• colonel •
Part of Speech: Noun
Meaning: The rank in the US military (except the Navy and Coast Guard) between lieutenant colonel and brigadier general.
Notes: The problem, of course, in keeping track of today's Good Word, is remembering how to spell it. Since it is pronounced exactly like kernel (for reasons laid out in Word History), we would not expect to spell it colonel. However, we are talking about English, where the disjuncture between pronunciation and spelling can exceed the bizarre (read The Chaos if you haven't already).
In Play: We do not have much latitude with today's Good Word; it is nothing more than a military rank: "Don't disturb the colonel right now, lieutenant, he's in conference with General Jack Daniels." It can be used as a noun or as a title, as in this sentence: "Rumor has it that Colonel Achruth got his Purple Heart driving through DC traffic at rush hour."
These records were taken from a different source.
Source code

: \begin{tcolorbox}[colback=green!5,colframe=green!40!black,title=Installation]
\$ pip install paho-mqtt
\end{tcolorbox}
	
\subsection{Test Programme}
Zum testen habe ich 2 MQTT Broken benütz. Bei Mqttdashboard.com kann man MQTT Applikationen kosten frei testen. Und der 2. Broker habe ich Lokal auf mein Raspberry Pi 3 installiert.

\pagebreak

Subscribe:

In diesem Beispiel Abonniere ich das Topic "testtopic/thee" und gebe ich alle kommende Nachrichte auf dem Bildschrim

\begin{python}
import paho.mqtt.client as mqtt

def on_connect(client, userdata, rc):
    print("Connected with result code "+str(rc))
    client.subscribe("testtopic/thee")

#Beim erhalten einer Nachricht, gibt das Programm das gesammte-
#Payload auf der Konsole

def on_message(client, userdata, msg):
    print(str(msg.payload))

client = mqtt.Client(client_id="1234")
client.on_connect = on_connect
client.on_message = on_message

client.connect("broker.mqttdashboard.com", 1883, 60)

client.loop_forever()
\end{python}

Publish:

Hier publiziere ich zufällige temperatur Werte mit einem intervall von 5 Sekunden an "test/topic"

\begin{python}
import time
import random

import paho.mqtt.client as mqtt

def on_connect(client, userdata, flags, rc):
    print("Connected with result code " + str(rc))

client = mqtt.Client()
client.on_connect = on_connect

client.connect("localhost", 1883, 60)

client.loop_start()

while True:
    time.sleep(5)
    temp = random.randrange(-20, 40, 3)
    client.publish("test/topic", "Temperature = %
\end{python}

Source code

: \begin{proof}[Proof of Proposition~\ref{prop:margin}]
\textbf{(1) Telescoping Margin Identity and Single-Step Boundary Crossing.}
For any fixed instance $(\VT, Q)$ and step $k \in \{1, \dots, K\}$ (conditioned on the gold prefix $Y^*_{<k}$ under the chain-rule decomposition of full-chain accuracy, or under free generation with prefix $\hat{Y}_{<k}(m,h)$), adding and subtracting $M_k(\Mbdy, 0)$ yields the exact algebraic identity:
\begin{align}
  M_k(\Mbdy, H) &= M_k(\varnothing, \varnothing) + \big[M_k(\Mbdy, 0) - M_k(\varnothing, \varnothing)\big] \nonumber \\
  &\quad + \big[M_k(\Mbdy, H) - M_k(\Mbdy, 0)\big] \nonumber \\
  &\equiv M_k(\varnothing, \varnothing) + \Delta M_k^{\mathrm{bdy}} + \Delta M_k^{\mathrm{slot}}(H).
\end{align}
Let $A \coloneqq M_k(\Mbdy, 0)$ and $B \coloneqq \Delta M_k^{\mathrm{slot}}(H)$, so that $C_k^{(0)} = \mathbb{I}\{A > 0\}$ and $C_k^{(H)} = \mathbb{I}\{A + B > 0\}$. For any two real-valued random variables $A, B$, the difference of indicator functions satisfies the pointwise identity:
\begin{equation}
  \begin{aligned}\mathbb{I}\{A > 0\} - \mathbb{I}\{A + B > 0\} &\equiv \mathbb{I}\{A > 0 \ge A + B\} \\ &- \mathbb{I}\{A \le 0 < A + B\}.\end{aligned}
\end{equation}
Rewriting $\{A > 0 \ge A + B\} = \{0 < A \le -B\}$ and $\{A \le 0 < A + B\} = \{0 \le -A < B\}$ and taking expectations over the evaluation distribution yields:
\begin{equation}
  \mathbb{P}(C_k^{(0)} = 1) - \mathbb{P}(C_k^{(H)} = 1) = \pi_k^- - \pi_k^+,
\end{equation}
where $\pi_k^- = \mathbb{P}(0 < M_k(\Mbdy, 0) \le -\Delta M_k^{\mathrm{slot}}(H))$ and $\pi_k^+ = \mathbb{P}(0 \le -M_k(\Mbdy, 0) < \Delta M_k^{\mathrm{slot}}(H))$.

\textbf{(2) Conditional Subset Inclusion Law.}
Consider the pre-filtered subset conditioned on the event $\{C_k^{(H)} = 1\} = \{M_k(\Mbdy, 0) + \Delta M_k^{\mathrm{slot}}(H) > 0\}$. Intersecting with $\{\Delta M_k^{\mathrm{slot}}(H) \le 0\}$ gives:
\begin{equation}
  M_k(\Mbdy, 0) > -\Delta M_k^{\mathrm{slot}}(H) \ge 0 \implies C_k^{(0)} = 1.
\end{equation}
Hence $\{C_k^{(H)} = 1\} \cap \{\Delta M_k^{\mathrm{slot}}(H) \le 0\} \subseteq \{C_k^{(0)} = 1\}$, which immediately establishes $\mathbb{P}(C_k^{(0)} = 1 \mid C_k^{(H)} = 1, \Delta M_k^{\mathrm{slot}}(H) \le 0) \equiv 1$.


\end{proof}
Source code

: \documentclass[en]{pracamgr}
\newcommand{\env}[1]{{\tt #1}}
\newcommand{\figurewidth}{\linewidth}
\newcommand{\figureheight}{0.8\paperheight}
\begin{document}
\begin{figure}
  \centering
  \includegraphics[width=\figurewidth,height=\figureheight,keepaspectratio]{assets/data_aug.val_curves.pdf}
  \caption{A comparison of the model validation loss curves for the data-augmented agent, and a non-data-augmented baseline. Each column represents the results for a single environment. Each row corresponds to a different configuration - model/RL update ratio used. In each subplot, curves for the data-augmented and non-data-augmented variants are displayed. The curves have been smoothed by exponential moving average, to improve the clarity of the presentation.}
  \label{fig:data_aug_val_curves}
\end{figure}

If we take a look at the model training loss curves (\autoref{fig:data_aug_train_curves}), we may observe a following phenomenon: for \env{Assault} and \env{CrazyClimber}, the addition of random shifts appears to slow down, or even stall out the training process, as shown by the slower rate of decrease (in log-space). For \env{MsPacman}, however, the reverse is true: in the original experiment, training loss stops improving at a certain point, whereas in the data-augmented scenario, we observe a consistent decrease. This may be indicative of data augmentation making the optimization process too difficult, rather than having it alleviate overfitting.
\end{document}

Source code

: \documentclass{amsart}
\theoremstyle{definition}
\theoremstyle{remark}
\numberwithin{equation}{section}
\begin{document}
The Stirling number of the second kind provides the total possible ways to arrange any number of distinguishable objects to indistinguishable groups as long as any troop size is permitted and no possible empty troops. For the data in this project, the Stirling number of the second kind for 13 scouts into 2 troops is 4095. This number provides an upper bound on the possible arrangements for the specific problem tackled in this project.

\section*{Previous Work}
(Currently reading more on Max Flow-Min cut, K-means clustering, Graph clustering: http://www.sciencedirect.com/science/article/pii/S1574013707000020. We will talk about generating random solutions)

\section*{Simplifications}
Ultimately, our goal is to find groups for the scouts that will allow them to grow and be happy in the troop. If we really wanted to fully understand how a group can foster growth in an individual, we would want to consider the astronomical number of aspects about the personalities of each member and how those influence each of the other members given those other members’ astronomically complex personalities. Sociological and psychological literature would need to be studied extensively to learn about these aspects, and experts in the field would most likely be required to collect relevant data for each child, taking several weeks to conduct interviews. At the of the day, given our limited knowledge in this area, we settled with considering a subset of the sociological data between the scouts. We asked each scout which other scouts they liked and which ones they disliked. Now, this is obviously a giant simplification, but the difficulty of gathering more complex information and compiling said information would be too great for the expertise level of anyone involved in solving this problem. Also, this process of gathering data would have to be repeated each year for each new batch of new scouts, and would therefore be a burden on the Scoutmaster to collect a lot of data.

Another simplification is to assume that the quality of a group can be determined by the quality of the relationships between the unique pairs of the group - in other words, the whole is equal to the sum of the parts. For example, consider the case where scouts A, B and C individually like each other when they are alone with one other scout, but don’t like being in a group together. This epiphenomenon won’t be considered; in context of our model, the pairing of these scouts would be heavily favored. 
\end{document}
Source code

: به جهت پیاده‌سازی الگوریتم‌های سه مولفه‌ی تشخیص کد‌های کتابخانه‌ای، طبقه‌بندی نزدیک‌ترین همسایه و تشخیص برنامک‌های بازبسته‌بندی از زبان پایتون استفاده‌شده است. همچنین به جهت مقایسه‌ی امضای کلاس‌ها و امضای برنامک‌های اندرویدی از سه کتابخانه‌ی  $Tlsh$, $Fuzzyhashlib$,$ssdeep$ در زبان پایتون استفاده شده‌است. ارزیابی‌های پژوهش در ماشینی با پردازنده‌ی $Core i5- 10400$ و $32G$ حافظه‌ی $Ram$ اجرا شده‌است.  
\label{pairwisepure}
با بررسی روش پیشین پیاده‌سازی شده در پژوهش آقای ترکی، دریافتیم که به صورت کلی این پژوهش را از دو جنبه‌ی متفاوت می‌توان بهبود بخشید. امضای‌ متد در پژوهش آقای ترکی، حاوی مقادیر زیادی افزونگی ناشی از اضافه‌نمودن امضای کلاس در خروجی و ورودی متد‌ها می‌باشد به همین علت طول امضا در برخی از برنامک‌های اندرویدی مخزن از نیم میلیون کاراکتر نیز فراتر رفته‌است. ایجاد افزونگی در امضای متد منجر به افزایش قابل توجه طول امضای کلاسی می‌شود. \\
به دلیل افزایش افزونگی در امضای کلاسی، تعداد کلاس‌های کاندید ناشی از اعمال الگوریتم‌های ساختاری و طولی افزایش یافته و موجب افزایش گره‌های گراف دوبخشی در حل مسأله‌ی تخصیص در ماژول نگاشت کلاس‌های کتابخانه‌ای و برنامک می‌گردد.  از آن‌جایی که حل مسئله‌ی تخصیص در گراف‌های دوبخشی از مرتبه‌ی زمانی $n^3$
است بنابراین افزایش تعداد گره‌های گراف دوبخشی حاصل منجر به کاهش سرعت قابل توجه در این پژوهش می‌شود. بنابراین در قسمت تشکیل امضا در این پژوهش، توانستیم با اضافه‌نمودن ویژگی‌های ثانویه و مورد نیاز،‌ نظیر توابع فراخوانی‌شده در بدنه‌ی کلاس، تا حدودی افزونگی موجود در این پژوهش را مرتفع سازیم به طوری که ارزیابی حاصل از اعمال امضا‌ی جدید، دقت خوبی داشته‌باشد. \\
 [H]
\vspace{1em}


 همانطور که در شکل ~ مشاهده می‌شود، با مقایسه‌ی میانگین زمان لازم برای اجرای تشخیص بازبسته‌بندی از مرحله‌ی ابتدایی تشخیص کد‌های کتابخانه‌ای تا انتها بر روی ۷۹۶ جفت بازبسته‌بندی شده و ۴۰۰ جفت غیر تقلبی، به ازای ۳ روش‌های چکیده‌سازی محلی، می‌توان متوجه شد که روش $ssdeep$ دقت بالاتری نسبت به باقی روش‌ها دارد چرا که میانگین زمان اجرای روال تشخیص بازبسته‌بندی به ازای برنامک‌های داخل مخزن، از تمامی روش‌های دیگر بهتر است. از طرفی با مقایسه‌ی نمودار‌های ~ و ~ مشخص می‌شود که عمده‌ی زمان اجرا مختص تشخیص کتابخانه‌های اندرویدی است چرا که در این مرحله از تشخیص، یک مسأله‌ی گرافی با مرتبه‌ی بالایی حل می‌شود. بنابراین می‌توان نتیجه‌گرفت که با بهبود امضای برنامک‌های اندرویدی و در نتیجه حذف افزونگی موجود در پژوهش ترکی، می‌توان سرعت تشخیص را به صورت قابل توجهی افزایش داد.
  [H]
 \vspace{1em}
Word History: Today's word originated in Italian as colonello, the leader of a regiment but perhaps originally the leader of a column, colonna in Italian. When the French borrowed this word, it didn't like so many Ls in the word and so by a process called 'dissimilation', replaced the middle L with an R: coronnel. This occurred around the middle of the 16th century, about the time English borrowed it. Notice the pronunciation is very similar to that of kernel at this point, since the middle unaccented O would be overlooked even in normal speech ('LVS'). By the end of the 16th century, scholars realized that the French were spelling this word incorrectly, and changed the spelling back to colonel. Speakers, however, most of whom could not read, did not get the message and continued to pronounce this word cor'nel. (We would like to thank Chuck Lee for suggesting today's little lexical kernel for examination.)